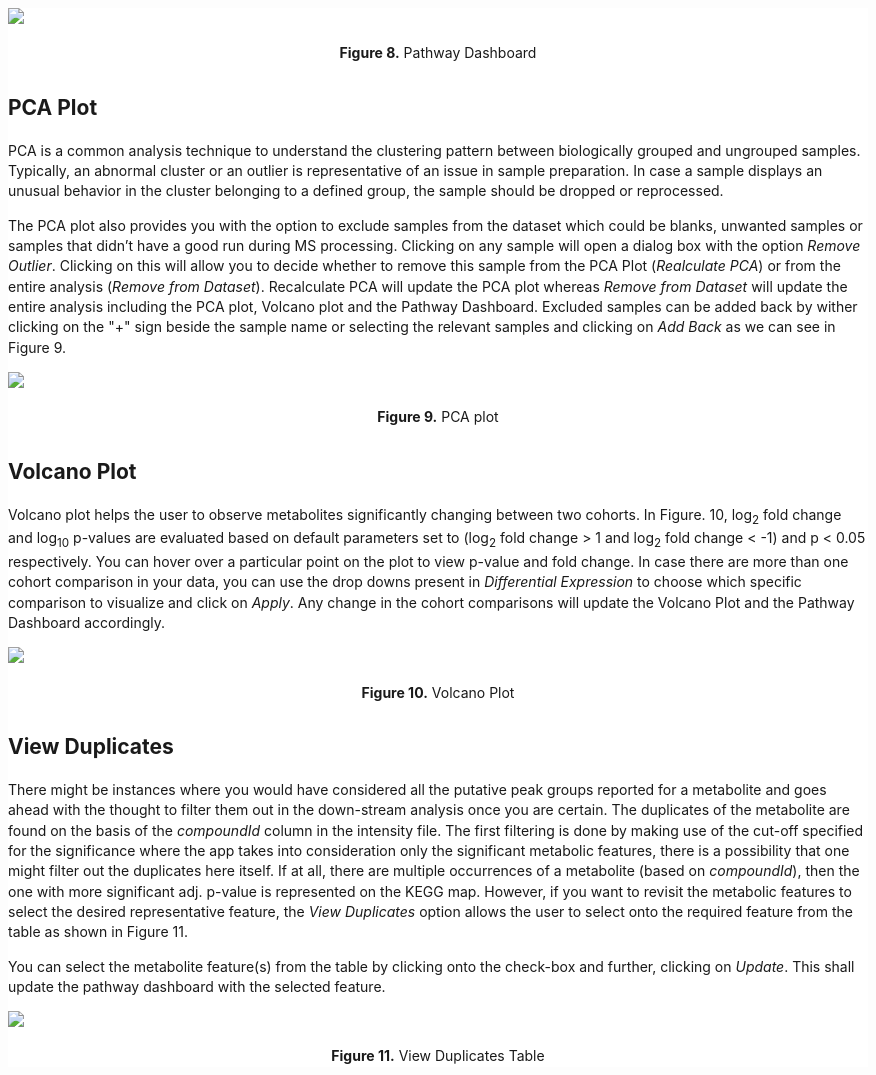 ![](./img/metscape_pathway_dashboard.png) <center>**Figure 8.** Pathway Dashboard</center>

## PCA Plot

PCA is a common analysis technique to understand the clustering pattern between biologically grouped and ungrouped samples. Typically, an abnormal cluster or an outlier is representative of an issue in sample preparation. In case a sample displays an unusual behavior in the cluster belonging to a defined group, the sample should be dropped or reprocessed.

The PCA plot also provides you with the option to exclude samples from the dataset which could be blanks, unwanted samples or samples that didn’t have a good run during MS processing. Clicking on any sample will open a dialog box with the option *Remove Outlier*. Clicking on this will allow you to decide whether to remove this sample from the PCA Plot (*Realculate PCA*) or from the entire analysis (*Remove from Dataset*). Recalculate PCA will update the PCA plot whereas *Remove from Dataset* will update the entire analysis including the PCA plot, Volcano plot and the Pathway Dashboard. Excluded samples can be added back by wither clicking on the "+" sign beside the sample name or selecting the relevant samples and clicking on *Add Back*  as we can see in Figure 9.

![](./img/metscape_pca_quality_check.png) <center>**Figure 9.** PCA plot</center>

## Volcano Plot

Volcano plot helps the user to observe metabolites significantly changing between two cohorts. In Figure. 10, log<sub>2</sub> fold change and log<sub>10</sub> p-values are evaluated based on default parameters set to (log<sub>2</sub> fold change > 1 and log<sub>2</sub> fold change < -1) and p < 0.05 respectively. You can hover over a particular point on the plot to view p-value and fold change. In case there are more than one cohort comparison in your data, you can use the drop downs present in *Differential Expression* to choose which specific comparison to visualize and click on *Apply*. Any change in the cohort comparisons will update the Volcano Plot and the Pathway Dashboard accordingly.

![](./img/metscape_differential_expression_limma.png) <center>**Figure 10.** Volcano Plot</center>

## View Duplicates

There might be instances where you would have considered all the putative peak groups reported for a metabolite and goes ahead with the thought to filter them out in the down-stream analysis once you are certain. The duplicates of the metabolite are found on the basis of the *compoundId* column in the intensity file. The first filtering is done by making use of the cut-off specified for the significance where the app takes into consideration only the significant metabolic features, there is a possibility that one might filter out the duplicates here itself. If at all, there are multiple occurrences of a metabolite (based on *compoundId*), then the one with more significant adj. p-value is represented on the KEGG map. However, if you want to revisit the metabolic features to select the desired representative feature, the *View Duplicates* option allows the user to select onto the required feature from the table as shown in Figure 11.

You can select the metabolite feature(s) from the table by clicking onto the check-box and further, clicking on *Update*. This shall update the pathway dashboard with the selected feature.

![](./img/metscape_view_duplicates.png) <center>**Figure 11.** View Duplicates Table</center>

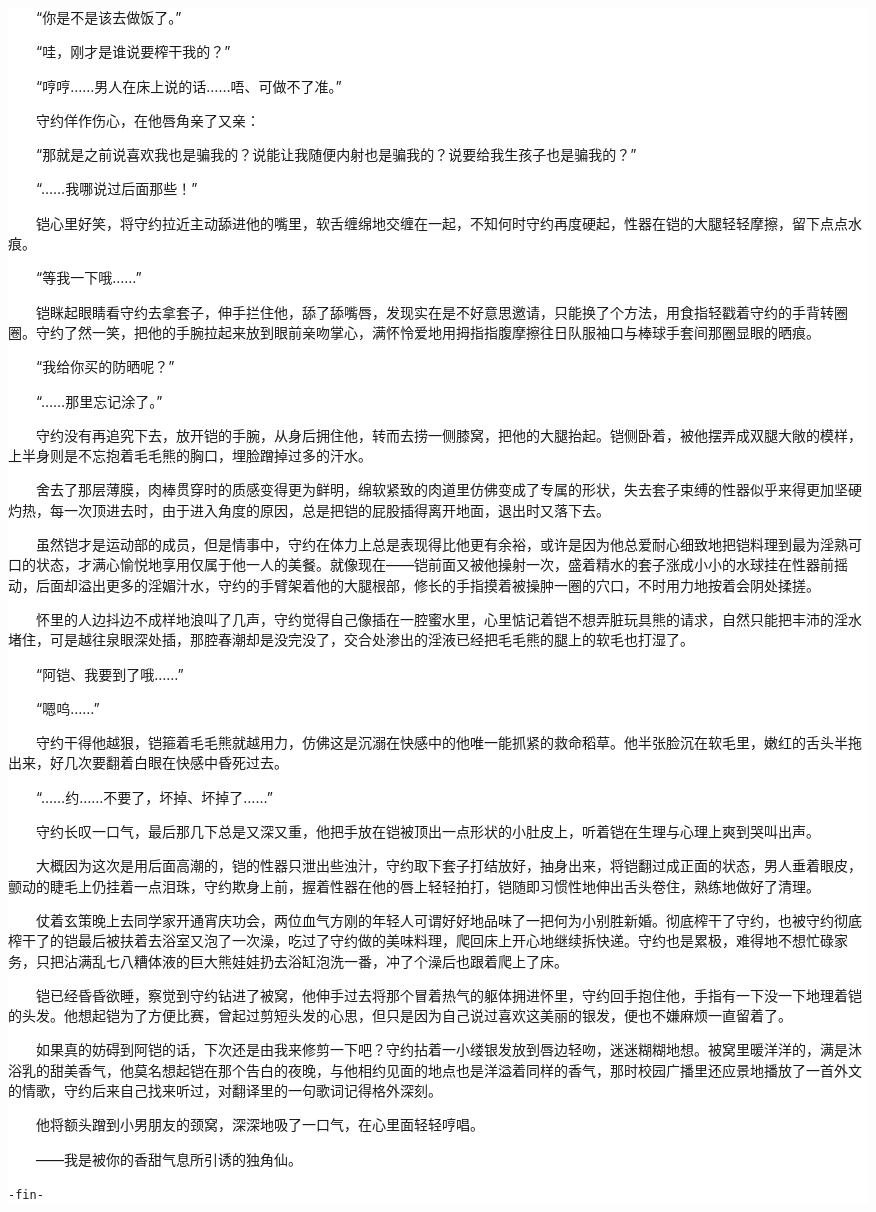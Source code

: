 　　“你是不是该去做饭了。”

　　“哇，刚才是谁说要榨干我的？”

　　“哼哼……男人在床上说的话……唔、可做不了准。”

　　守约佯作伤心，在他唇角亲了又亲：

　　“那就是之前说喜欢我也是骗我的？说能让我随便内射也是骗我的？说要给我生孩子也是骗我的？”

　　“……我哪说过后面那些！”

　　铠心里好笑，将守约拉近主动舔进他的嘴里，软舌缠绵地交缠在一起，不知何时守约再度硬起，性器在铠的大腿轻轻摩擦，留下点点水痕。

　　“等我一下哦……”

　　铠眯起眼睛看守约去拿套子，伸手拦住他，舔了舔嘴唇，发现实在是不好意思邀请，只能换了个方法，用食指轻戳着守约的手背转圈圈。守约了然一笑，把他的手腕拉起来放到眼前亲吻掌心，满怀怜爱地用拇指指腹摩擦往日队服袖口与棒球手套间那圈显眼的晒痕。

　　“我给你买的防晒呢？”

　　“……那里忘记涂了。”

　　守约没有再追究下去，放开铠的手腕，从身后拥住他，转而去捞一侧膝窝，把他的大腿抬起。铠侧卧着，被他摆弄成双腿大敞的模样，上半身则是不忘抱着毛毛熊的胸口，埋脸蹭掉过多的汗水。

　　舍去了那层薄膜，肉棒贯穿时的质感变得更为鲜明，绵软紧致的肉道里仿佛变成了专属的形状，失去套子束缚的性器似乎来得更加坚硬灼热，每一次顶进去时，由于进入角度的原因，总是把铠的屁股插得离开地面，退出时又落下去。

　　虽然铠才是运动部的成员，但是情事中，守约在体力上总是表现得比他更有余裕，或许是因为他总爱耐心细致地把铠料理到最为淫熟可口的状态，才满心愉悦地享用仅属于他一人的美餐。就像现在——铠前面又被他操射一次，盛着精水的套子涨成小小的水球挂在性器前摇动，后面却溢出更多的淫媚汁水，守约的手臂架着他的大腿根部，修长的手指摸着被操肿一圈的穴口，不时用力地按着会阴处揉搓。

　　怀里的人边抖边不成样地浪叫了几声，守约觉得自己像插在一腔蜜水里，心里惦记着铠不想弄脏玩具熊的请求，自然只能把丰沛的淫水堵住，可是越往泉眼深处插，那腔春潮却是没完没了，交合处渗出的淫液已经把毛毛熊的腿上的软毛也打湿了。

　　“阿铠、我要到了哦……”

　　“嗯呜……”

　　守约干得他越狠，铠箍着毛毛熊就越用力，仿佛这是沉溺在快感中的他唯一能抓紧的救命稻草。他半张脸沉在软毛里，嫩红的舌头半拖出来，好几次要翻着白眼在快感中昏死过去。

　　“……约……不要了，坏掉、坏掉了……”

　　守约长叹一口气，最后那几下总是又深又重，他把手放在铠被顶出一点形状的小肚皮上，听着铠在生理与心理上爽到哭叫出声。

　　大概因为这次是用后面高潮的，铠的性器只泄出些浊汁，守约取下套子打结放好，抽身出来，将铠翻过成正面的状态，男人垂着眼皮，颤动的睫毛上仍挂着一点泪珠，守约欺身上前，握着性器在他的唇上轻轻拍打，铠随即习惯性地伸出舌头卷住，熟练地做好了清理。

　　仗着玄策晚上去同学家开通宵庆功会，两位血气方刚的年轻人可谓好好地品味了一把何为小别胜新婚。彻底榨干了守约，也被守约彻底榨干了的铠最后被扶着去浴室又泡了一次澡，吃过了守约做的美味料理，爬回床上开心地继续拆快递。守约也是累极，难得地不想忙碌家务，只把沾满乱七八糟体液的巨大熊娃娃扔去浴缸泡洗一番，冲了个澡后也跟着爬上了床。

　　铠已经昏昏欲睡，察觉到守约钻进了被窝，他伸手过去将那个冒着热气的躯体拥进怀里，守约回手抱住他，手指有一下没一下地理着铠的头发。他想起铠为了方便比赛，曾起过剪短头发的心思，但只是因为自己说过喜欢这美丽的银发，便也不嫌麻烦一直留着了。

　　如果真的妨碍到阿铠的话，下次还是由我来修剪一下吧？守约拈着一小缕银发放到唇边轻吻，迷迷糊糊地想。被窝里暖洋洋的，满是沐浴乳的甜美香气，他莫名想起铠在那个告白的夜晚，与他相约见面的地点也是洋溢着同样的香气，那时校园广播里还应景地播放了一首外文的情歌，守约后来自己找来听过，对翻译里的一句歌词记得格外深刻。

　　他将额头蹭到小男朋友的颈窝，深深地吸了一口气，在心里面轻轻哼唱。

　　——我是被你的香甜气息所引诱的独角仙。


    -fin-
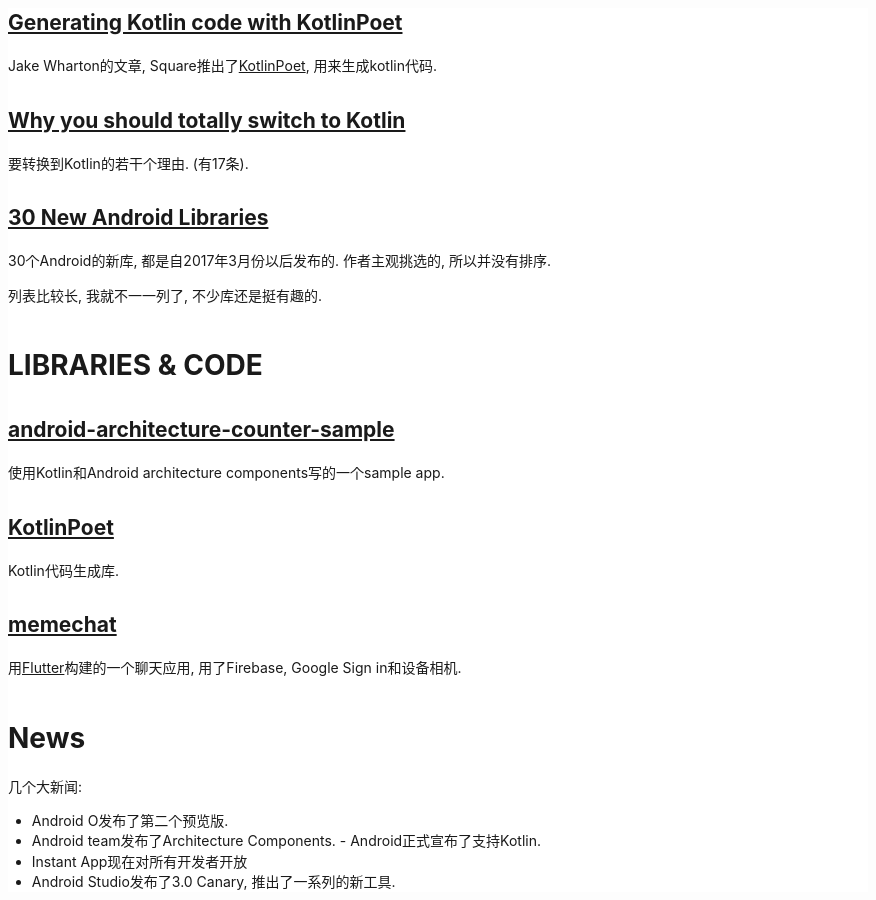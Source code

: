 ## [Generating Kotlin code with KotlinPoet](https://medium.com/square-corner-blog/generating-kotlin-code-with-kotlinpoet-119dc20f74d4)
Jake Wharton的文章, Square推出了[KotlinPoet](https://github.com/square/kotlinpoet), 用来生成kotlin代码.


## [Why you should totally switch to Kotlin](https://medium.com/@magnus.chatt/why-you-should-totally-switch-to-kotlin-c7bbde9e10d5)
要转换到Kotlin的若干个理由. (有17条).


## [30 New Android Libraries](https://medium.com/@mmbialas/30-new-android-libraries-released-in-the-spring-of-2017-which-deserve-your-attention-faea359a1915)
30个Android的新库, 都是自2017年3月份以后发布的. 
作者主观挑选的, 所以并没有排序.

列表比较长, 我就不一一列了, 不少库还是挺有趣的.


# LIBRARIES & CODE
## [android-architecture-counter-sample](https://github.com/dlew/android-architecture-counter-sample)
使用Kotlin和Android architecture components写的一个sample app.


## [KotlinPoet](https://github.com/square/kotlinpoet)
Kotlin代码生成库.


## [memechat](https://github.com/efortuna/memechat)
用[Flutter](https://flutter.io/)构建的一个聊天应用, 用了Firebase, Google Sign in和设备相机.


# News
几个大新闻: 
- Android O发布了第二个预览版.
- Android team发布了Architecture Components. - Android正式宣布了支持Kotlin.
- Instant App现在对所有开发者开放
- Android Studio发布了3.0 Canary, 推出了一系列的新工具.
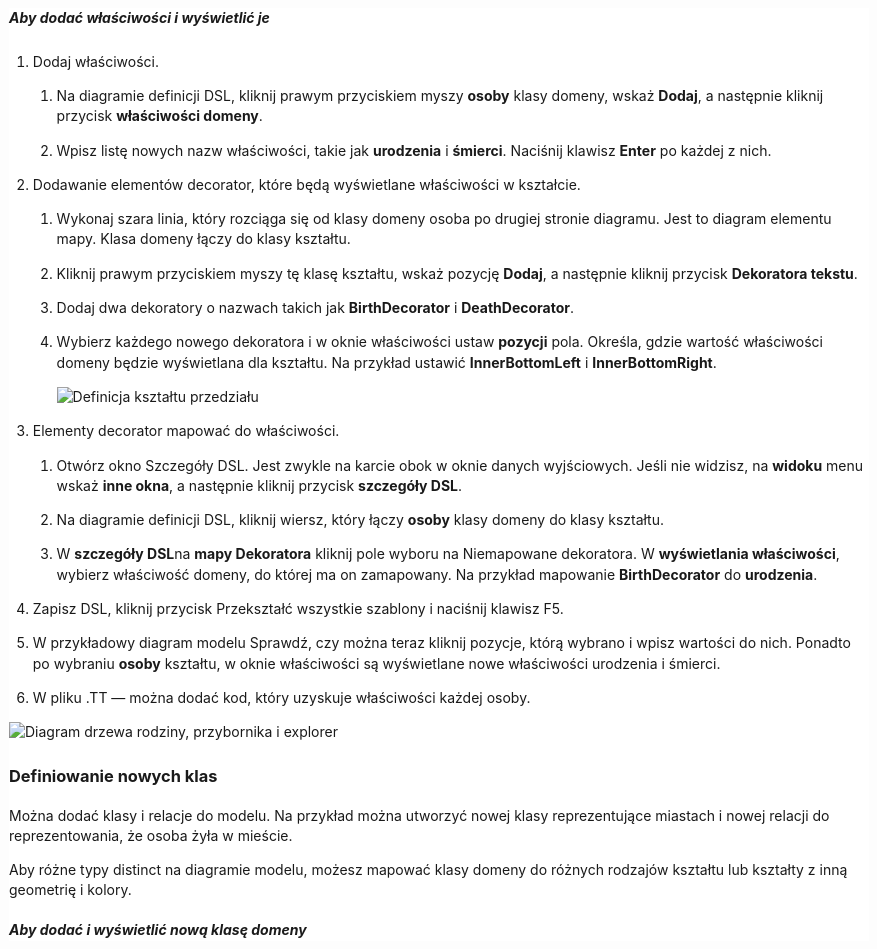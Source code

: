 ##### <a name="to-add-properties-and-display-them"></a>Aby dodać właściwości i wyświetlić je  
  
1.  Dodaj właściwości.  
  
    1.  Na diagramie definicji DSL, kliknij prawym przyciskiem myszy **osoby** klasy domeny, wskaż **Dodaj**, a następnie kliknij przycisk **właściwości domeny**.  
  
    2.  Wpisz listę nowych nazw właściwości, takie jak **urodzenia** i **śmierci**. Naciśnij klawisz **Enter** po każdej z nich.  
  
2.  Dodawanie elementów decorator, które będą wyświetlane właściwości w kształcie.  
  
    1.  Wykonaj szara linia, który rozciąga się od klasy domeny osoba po drugiej stronie diagramu. Jest to diagram elementu mapy. Klasa domeny łączy do klasy kształtu.  
  
    2.  Kliknij prawym przyciskiem myszy tę klasę kształtu, wskaż pozycję **Dodaj**, a następnie kliknij przycisk **Dekoratora tekstu**.  
  
    3.  Dodaj dwa dekoratory o nazwach takich jak **BirthDecorator** i **DeathDecorator**.  
  
    4.  Wybierz każdego nowego dekoratora i w oknie właściwości ustaw **pozycji** pola. Określa, gdzie wartość właściwości domeny będzie wyświetlana dla kształtu. Na przykład ustawić **InnerBottomLeft** i **InnerBottomRight**.  
  
         ![Definicja kształtu przedziału](../modeling/media/familyt_compartment.png "FamilyT_Compartment")  
  
3.  Elementy decorator mapować do właściwości.  
  
    1.  Otwórz okno Szczegóły DSL. Jest zwykle na karcie obok w oknie danych wyjściowych. Jeśli nie widzisz, na **widoku** menu wskaż **inne okna**, a następnie kliknij przycisk **szczegóły DSL**.  
  
    2.  Na diagramie definicji DSL, kliknij wiersz, który łączy **osoby** klasy domeny do klasy kształtu.  
  
    3.  W **szczegóły DSL**na **mapy Dekoratora** kliknij pole wyboru na Niemapowane dekoratora. W **wyświetlania właściwości**, wybierz właściwość domeny, do której ma on zamapowany. Na przykład mapowanie **BirthDecorator** do **urodzenia**.  
  
4.  Zapisz DSL, kliknij przycisk Przekształć wszystkie szablony i naciśnij klawisz F5.  
  
5.  W przykładowy diagram modelu Sprawdź, czy można teraz kliknij pozycje, którą wybrano i wpisz wartości do nich. Ponadto po wybraniu **osoby** kształtu, w oknie właściwości są wyświetlane nowe właściwości urodzenia i śmierci.  
  
6.  W pliku .TT — można dodać kod, który uzyskuje właściwości każdej osoby.  
  
 ![Diagram drzewa rodziny, przybornika i explorer](../modeling/media/familyt_instance.png "FamilyT_Instance")  
  
### <a name="define-new-classes"></a>Definiowanie nowych klas  
 Można dodać klasy i relacje do modelu. Na przykład można utworzyć nowej klasy reprezentujące miastach i nowej relacji do reprezentowania, że osoba żyła w mieście.  
  
 Aby różne typy distinct na diagramie modelu, możesz mapować klasy domeny do różnych rodzajów kształtu lub kształty z inną geometrię i kolory.  
  
##### <a name="to-add-and-display-a-new-domain-class"></a>Aby dodać i wyświetlić nową klasę domeny  
  
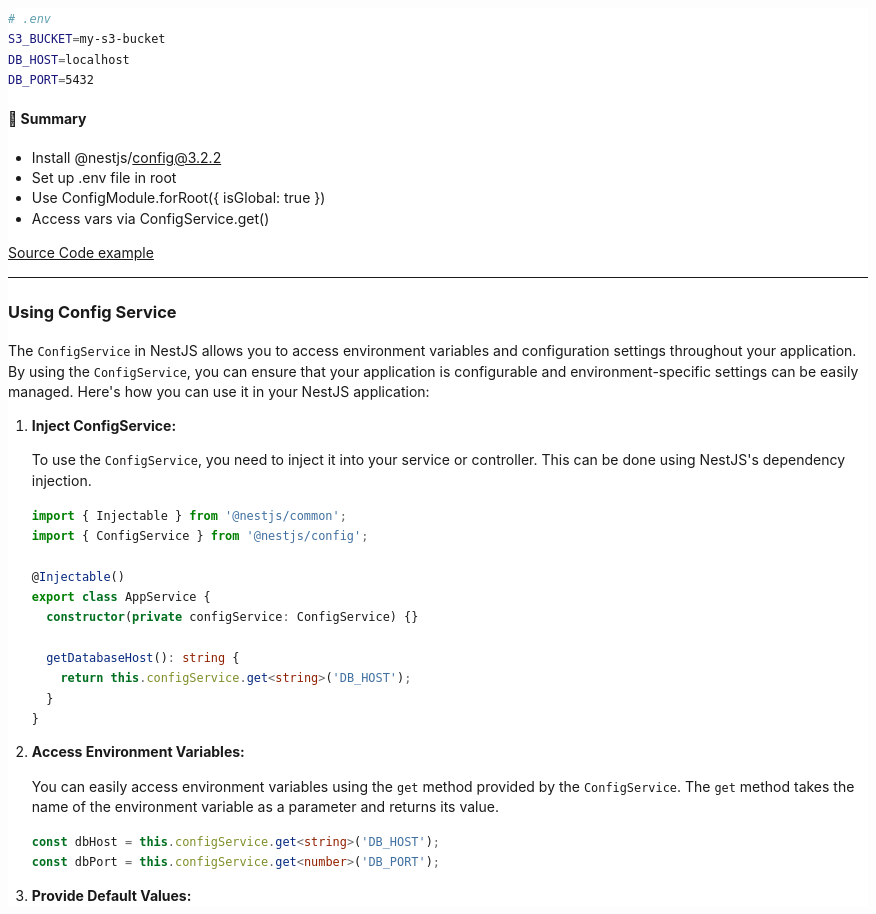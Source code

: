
 ```bash
# .env
S3_BUCKET=my-s3-bucket
DB_HOST=localhost
DB_PORT=5432
```

#### 📌 Summary
- Install @nestjs/config@3.2.2
- Set up .env file in root
- Use ConfigModule.forRoot({ isGlobal: true })
- Access vars via ConfigService.get()


[Source Code example](https://github.com/NadirBakhsh/nestjs-resources-code/commit/4c5203024f96d29c5f52771cbdfbce362da91034)

---



### Using Config Service

The `ConfigService` in NestJS allows you to access environment variables and configuration settings throughout your application. By using the `ConfigService`, you can ensure that your application is configurable and environment-specific settings can be easily managed. Here's how you can use it in your NestJS application:

1. **Inject ConfigService:**

   To use the `ConfigService`, you need to inject it into your service or controller. This can be done using NestJS's dependency injection.

   ```ts
   import { Injectable } from '@nestjs/common';
   import { ConfigService } from '@nestjs/config';

   @Injectable()
   export class AppService {
     constructor(private configService: ConfigService) {}

     getDatabaseHost(): string {
       return this.configService.get<string>('DB_HOST');
     }
   }
   ```

2. **Access Environment Variables:**

   You can easily access environment variables using the `get` method provided by the `ConfigService`. The `get` method takes the name of the environment variable as a parameter and returns its value.

   ```ts
   const dbHost = this.configService.get<string>('DB_HOST');
   const dbPort = this.configService.get<number>('DB_PORT');
   ```

3. **Provide Default Values:**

========================================

For this exercise, please set down exactly the lines of the listing above from the line with "- Android Studio发布了3.0 Canary, 推出了一系列的新工具." up to and including the line with "jak **BirthDecorator** i **DeathDecorator**.", and no pictures.

# Task response
- Android Studio发布了3.0 Canary, 推出了一系列的新工具.
Source code

: ##### <a name="to-add-properties-and-display-them"></a>Aby dodać właściwości i wyświetlić je  
  
1.  Dodaj właściwości.  
  
    1.  Na diagramie definicji DSL, kliknij prawym przyciskiem myszy **osoby** klasy domeny, wskaż **Dodaj**, a następnie kliknij przycisk **właściwości domeny**.  
  
    2.  Wpisz listę nowych nazw właściwości, takie jak **urodzenia** i **śmierci**. Naciśnij klawisz **Enter** po każdej z nich.  
  
2.  Dodawanie elementów decorator, które będą wyświetlane właściwości w kształcie.  
  
    1.  Wykonaj szara linia, który rozciąga się od klasy domeny osoba po drugiej stronie diagramu. Jest to diagram elementu mapy. Klasa domeny łączy do klasy kształtu.  
  
    2.  Kliknij prawym przyciskiem myszy tę klasę kształtu, wskaż pozycję **Dodaj**, a następnie kliknij przycisk **Dekoratora tekstu**.  
  
    3.  Dodaj dwa dekoratory o nazwach takich jak **BirthDecorator** i **DeathDecorator**.  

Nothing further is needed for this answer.